TASK PROMPT:
Each line of the data that includes "WiFi" must be copied.

RECORDS TO PROCESS:
Segment Open
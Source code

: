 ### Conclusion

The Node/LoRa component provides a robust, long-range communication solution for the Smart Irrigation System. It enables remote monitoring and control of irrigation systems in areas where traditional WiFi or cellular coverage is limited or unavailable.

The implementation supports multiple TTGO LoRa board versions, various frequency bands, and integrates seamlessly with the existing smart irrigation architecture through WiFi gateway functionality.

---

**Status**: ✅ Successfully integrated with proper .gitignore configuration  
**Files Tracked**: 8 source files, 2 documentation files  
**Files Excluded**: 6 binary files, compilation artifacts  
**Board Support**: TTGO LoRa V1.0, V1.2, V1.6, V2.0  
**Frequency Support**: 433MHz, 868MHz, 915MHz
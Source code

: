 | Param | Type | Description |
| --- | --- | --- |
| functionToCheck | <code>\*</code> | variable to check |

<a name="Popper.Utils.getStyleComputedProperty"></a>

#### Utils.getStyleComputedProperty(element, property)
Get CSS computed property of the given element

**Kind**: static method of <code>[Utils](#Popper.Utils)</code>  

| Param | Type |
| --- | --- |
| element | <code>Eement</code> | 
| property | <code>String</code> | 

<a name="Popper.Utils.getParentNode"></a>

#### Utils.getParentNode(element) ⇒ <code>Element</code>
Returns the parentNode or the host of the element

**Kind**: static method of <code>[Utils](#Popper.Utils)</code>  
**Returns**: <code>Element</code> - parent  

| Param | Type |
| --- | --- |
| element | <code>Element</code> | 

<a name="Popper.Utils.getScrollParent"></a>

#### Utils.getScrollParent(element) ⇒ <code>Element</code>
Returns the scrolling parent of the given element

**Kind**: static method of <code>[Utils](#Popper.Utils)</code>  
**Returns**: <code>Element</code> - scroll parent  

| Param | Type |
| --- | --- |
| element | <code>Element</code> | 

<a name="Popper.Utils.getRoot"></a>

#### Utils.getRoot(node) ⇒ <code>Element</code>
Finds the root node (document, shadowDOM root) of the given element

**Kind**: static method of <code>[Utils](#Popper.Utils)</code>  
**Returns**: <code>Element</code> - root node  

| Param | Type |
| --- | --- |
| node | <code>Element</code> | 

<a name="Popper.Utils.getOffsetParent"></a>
Segment Closed
OUTPUT OF THE TASK:
The Node/LoRa component provides a robust, long-range communication solution for the Smart Irrigation System. It enables remote monitoring and control of irrigation systems in areas where traditional WiFi or cellular coverage is limited or unavailable.
The implementation supports multiple TTGO LoRa board versions, various frequency bands, and integrates seamlessly with the existing smart irrigation architecture through WiFi gateway functionality.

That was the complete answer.